• Work item
Within the material below, transcribe exactly the lines from the one holding "if $X=0$, and" through the one holding "We will write", keeping both ends and skipping the rest.

──────────

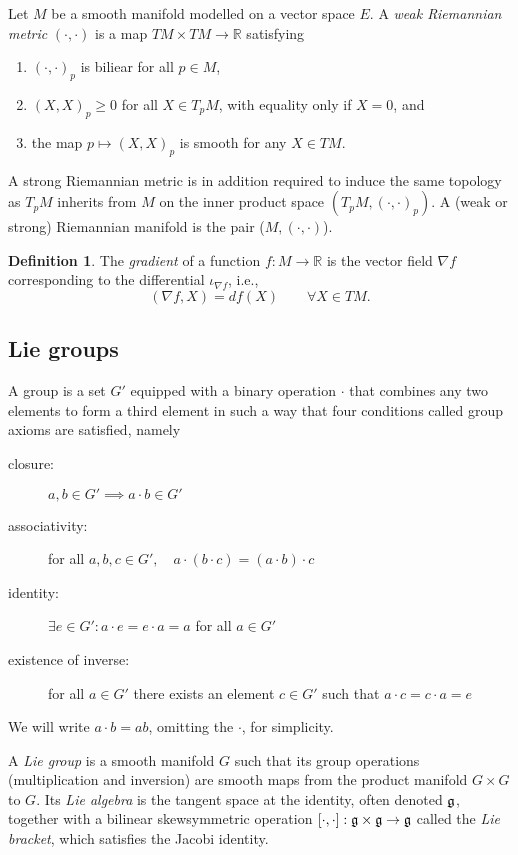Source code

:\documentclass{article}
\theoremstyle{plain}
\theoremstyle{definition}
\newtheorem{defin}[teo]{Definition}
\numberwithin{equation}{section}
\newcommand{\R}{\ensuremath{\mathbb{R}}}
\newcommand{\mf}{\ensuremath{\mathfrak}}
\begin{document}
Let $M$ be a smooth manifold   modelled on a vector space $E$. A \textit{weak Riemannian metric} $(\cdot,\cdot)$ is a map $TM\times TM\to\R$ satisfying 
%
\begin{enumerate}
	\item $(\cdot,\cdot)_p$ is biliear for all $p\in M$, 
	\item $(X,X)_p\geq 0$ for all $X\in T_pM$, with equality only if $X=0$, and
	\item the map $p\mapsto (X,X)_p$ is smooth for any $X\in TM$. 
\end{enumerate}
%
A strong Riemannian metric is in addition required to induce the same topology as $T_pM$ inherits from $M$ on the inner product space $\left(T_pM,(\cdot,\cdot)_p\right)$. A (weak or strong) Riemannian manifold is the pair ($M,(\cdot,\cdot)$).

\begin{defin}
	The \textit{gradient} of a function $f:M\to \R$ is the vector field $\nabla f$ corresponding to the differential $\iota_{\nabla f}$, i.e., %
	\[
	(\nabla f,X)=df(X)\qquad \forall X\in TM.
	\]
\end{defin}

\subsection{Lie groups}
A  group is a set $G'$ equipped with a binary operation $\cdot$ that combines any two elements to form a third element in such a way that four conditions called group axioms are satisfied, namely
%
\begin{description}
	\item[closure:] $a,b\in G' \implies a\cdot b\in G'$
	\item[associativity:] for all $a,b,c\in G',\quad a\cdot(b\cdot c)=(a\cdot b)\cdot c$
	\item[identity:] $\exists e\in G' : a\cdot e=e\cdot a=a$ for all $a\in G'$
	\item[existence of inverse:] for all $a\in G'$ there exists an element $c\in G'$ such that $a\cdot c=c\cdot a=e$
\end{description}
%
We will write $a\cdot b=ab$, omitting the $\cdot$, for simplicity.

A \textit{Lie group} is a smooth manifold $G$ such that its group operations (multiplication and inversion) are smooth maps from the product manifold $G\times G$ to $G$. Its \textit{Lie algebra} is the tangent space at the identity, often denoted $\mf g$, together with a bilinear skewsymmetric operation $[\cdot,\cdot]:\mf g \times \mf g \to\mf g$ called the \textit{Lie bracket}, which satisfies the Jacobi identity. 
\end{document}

──────────

• Result below
	\item $(X,X)_p\geq 0$ for all $X\in T_pM$, with equality only if $X=0$, and
	\item the map $p\mapsto (X,X)_p$ is smooth for any $X\in TM$. 
\end{enumerate}
%
A strong Riemannian metric is in addition required to induce the same topology as $T_pM$ inherits from $M$ on the inner product space $\left(T_pM,(\cdot,\cdot)_p\right)$. A (weak or strong) Riemannian manifold is the pair ($M,(\cdot,\cdot)$).

\begin{defin}
	The \textit{gradient} of a function $f:M\to \R$ is the vector field $\nabla f$ corresponding to the differential $\iota_{\nabla f}$, i.e., %
	\[
	(\nabla f,X)=df(X)\qquad \forall X\in TM.
	\]
\end{defin}

\subsection{Lie groups}
A  group is a set $G'$ equipped with a binary operation $\cdot$ that combines any two elements to form a third element in such a way that four conditions called group axioms are satisfied, namely
%
\begin{description}
	\item[closure:] $a,b\in G' \implies a\cdot b\in G'$
	\item[associativity:] for all $a,b,c\in G',\quad a\cdot(b\cdot c)=(a\cdot b)\cdot c$
	\item[identity:] $\exists e\in G' : a\cdot e=e\cdot a=a$ for all $a\in G'$
	\item[existence of inverse:] for all $a\in G'$ there exists an element $c\in G'$ such that $a\cdot c=c\cdot a=e$
\end{description}
%
We will write $a\cdot b=ab$, omitting the $\cdot$, for simplicity.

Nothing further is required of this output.